# PROBLEM TO WORK ON
Say how many lines in the records contain the string "Strange", giving the number by itself.

(Saved entries)
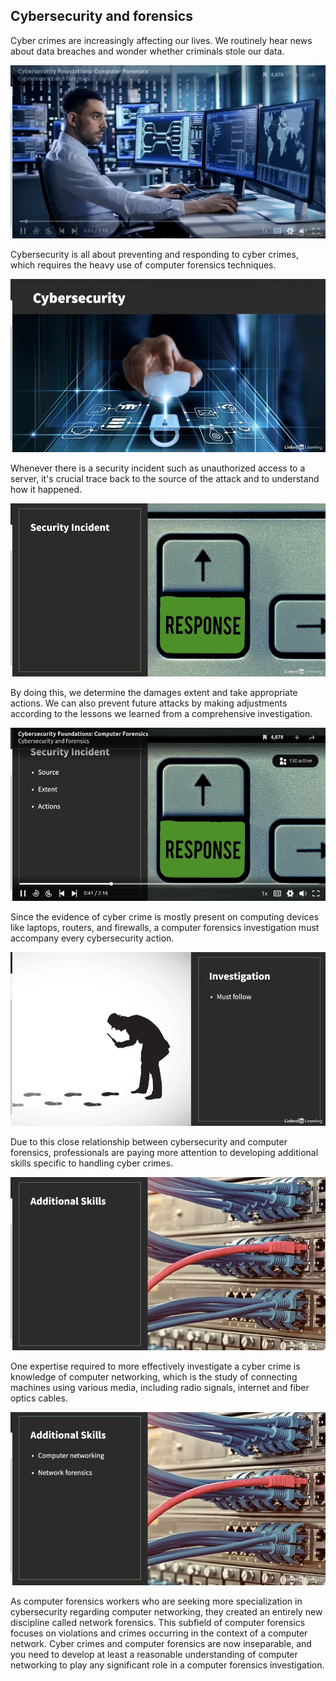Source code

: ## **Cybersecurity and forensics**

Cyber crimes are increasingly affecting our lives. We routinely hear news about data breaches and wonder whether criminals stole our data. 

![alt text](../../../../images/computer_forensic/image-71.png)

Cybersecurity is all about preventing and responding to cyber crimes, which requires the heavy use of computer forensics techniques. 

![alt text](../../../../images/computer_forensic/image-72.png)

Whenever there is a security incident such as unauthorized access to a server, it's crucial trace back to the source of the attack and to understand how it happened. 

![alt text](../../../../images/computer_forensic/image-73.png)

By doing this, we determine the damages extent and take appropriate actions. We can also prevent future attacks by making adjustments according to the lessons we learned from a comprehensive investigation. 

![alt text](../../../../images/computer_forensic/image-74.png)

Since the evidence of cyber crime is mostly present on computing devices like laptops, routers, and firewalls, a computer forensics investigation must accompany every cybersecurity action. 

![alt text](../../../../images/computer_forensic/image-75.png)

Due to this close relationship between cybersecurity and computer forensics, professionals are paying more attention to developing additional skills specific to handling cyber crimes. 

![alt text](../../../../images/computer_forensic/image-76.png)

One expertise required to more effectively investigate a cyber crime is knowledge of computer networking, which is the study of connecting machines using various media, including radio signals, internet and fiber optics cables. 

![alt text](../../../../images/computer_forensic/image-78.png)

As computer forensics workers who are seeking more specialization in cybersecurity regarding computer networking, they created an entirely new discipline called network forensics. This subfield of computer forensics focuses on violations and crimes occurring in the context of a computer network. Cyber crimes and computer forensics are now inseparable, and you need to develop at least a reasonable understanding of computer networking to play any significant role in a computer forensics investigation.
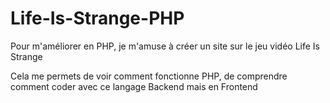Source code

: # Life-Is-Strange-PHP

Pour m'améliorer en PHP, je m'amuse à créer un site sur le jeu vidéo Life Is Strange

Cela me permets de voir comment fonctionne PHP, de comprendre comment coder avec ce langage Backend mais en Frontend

# WRITTEN REPLY
2